As both a contractor and an employee, I've never been in a situation
where I've been held to some arbitrary measure of productivity. Of
course, I'm also highly productive (but clients don't always know that
going in). I put out a 50-page manual in 6 days on this current
contract, and added a dozen more pages based on feedback in the last
week. My plan was flexible enough to include a surprise, major piece of
functionality that the developer is still working on because I
structured the document around user activities, and I also know enough
to project how it's going to work before it's done.
For me it's largely attitude. I'm brought in to do a specific job. I do
it with as little fuss as I can. The flexibility of my approach is not
an externally expressed process that people sign off on before they hire
me but rather an attitude that I bring to the table. But I'm also not in
your situation Elna. I am an employee of the company contracted to do
the software development work. Usually the client isn't worried about my
process. They say, "hey, our users need documentation for this product
by the time you're done!" So I do it.
I find that change is *not* a normal part of many writers' processes. We
hear it all the time on this list. It makes people nuts when developers
change the interface or somebody wants a new process or a technician
remembers late in the game that, oh yeah, you really need these other
three pieces of software to make the widget run. Another review cycle?
Ack! I remember interviewing one writer when I was working for the
start-up software company, who despised change. He had his methods and
he "didn't like for other people's emergencies to become his
emergencies." Naturally, he was not a good fit for that company!
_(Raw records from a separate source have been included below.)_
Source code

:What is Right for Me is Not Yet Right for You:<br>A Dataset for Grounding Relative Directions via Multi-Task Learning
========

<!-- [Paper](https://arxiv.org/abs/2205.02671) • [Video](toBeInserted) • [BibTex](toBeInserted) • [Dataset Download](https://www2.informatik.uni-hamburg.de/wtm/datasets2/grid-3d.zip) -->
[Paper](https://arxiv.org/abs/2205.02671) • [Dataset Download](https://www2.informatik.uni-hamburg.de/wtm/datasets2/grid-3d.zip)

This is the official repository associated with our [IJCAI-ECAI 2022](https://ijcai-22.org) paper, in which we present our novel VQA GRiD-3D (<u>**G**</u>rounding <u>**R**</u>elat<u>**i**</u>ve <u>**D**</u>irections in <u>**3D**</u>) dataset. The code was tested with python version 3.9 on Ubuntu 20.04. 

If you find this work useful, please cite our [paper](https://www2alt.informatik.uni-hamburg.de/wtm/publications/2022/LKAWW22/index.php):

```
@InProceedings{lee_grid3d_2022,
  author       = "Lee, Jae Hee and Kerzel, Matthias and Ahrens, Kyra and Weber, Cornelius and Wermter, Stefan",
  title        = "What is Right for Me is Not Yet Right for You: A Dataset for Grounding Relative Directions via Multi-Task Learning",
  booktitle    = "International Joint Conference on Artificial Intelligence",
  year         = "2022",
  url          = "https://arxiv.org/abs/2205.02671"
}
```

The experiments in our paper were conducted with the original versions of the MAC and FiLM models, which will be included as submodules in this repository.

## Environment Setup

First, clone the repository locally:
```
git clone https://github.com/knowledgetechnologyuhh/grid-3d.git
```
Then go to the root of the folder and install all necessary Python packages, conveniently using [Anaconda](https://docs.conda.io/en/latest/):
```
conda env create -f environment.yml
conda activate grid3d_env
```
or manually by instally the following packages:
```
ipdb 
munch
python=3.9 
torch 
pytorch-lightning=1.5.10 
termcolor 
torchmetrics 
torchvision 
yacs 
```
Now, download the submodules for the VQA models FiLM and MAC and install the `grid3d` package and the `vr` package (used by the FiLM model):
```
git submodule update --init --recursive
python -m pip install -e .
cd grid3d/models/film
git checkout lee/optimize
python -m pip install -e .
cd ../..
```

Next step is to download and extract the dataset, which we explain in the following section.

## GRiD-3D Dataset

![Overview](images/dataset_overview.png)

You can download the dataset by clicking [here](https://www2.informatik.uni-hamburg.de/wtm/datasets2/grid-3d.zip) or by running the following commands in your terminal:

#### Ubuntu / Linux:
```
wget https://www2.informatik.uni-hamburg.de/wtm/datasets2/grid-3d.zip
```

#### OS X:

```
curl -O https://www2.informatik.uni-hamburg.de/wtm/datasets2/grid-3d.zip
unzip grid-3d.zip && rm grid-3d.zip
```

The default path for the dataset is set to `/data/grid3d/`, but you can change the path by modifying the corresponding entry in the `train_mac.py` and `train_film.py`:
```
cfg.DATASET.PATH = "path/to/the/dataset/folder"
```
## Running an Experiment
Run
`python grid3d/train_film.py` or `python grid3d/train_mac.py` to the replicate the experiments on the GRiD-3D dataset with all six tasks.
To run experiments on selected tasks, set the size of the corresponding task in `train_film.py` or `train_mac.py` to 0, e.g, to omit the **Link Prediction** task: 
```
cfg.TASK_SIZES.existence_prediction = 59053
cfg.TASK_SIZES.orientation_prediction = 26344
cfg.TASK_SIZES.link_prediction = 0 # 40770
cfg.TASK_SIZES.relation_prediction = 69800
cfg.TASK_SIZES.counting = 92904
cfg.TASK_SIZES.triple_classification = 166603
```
I am curious why you say that "Endless iterations of a document are
expensive and time-consuming, and you usually wind up with a document
that doesn't quite hit the mark" and yet also assert that XP programming
can be cost-saving. If you're using the XP approach for the product, and
the documentation is part of the product, then they should both evolve
together and be more on the mark than anything developed using a
traditional methodology. Both will have been subject to testing and
rework based on customer feedback. And you should get the product out
the door more quickly, assuming that the claimed benefits of XP are
true. I'm also curious about the "3-5 years" figure. I haven't done
extensive reading about XP, but that would surprise me.